Extreme high temperatures are increasing in frequency and intensity, which in turn is increasing heat-related mortality (Smith et al. 2014); however, it is reasonable to expect that people and societies can, over time, adapt to gradual increases in average temperatures, up to some limit. Our study uses historical data, making it difficult to separate adaptation resulting from co-benefits from the large medical, epidemiological, and societal changes occurring in Sweden over the 20th century from planned actions to counter the effects of gradually increasing temperatures. For Stockholm, Sweden, the association between extreme hot temperatures and short-term mortality decreased during 1901–2009 (Åström et al. 2013). A recent study in the United States reported that, over time, heat-related mortality rates for people ≥ 75 years old are declining toward rates for the 65- to 74-year-old age group, suggesting adaptation to elevated temperatures (Bobb et al. 2014). In Sweden, public awareness of the negative impacts on public health caused by elevated temperatures is, in general, low. During 1980–2009, there was limited adaptation to the number of temperature extremes occurring on a yearly basis (Oudin Åström et al. 2013). Furthermore, in a cold climate like that of Sweden, we suspect that the increased capacity of the society to cope with cold exposures through widespread and efficient indoor heating may have contributed to lowering the MMT threshold.
More research is needed on the evolution of MMT over time because it may not be appropriate to assume an increasing trend in absolute MMT, or that MMT is fixed at a specific percentile of the temperature distribution, when projecting future temperature-related mortality. Improved understanding of the evolution of MMT could inform projections of the likely future burdens of heat- and cold-related mortality over the coming decades.

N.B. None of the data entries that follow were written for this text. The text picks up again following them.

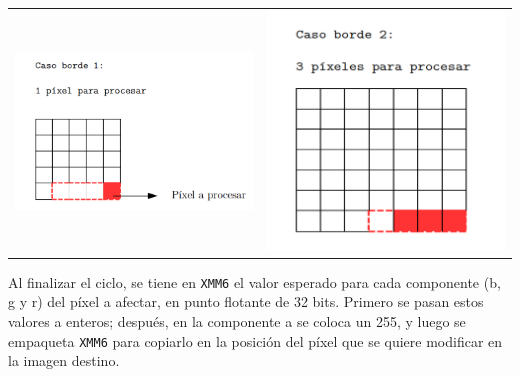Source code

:         {\centering \begin{tabular}{cc}
          \includegraphics[width=7cm]{./imagenes/7.png} &
          \includegraphics[width=7cm]{./imagenes/8.png}
          \\
        \end{tabular}}

        Al finalizar el ciclo, se tiene en \texttt{XMM6} el valor esperado para cada componente (\textsf{b}, \textsf{g} y \textsf{r}) del píxel a afectar, en punto flotante de 32 bits. Primero se pasan estos valores a enteros; después, en la componente \textsf{a} se coloca un 255, y luego se empaqueta \texttt{XMM6} para copiarlo en la posición del píxel que se quiere modificar en la imagen destino.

Our finding that the MMT has increased over time in Stockholm, Sweden, could inform projections of future impacts of climate change on public health, addressing concerns that projections may have overestimated risks by not considering adaptation. In addition to including changes in MMT, projections should also consider other drivers of temperature-related mortality, such as demographic, epidemiological, societal, and behavioral changes in human populations.
The authors declare they have no actual or potential competing financial interests.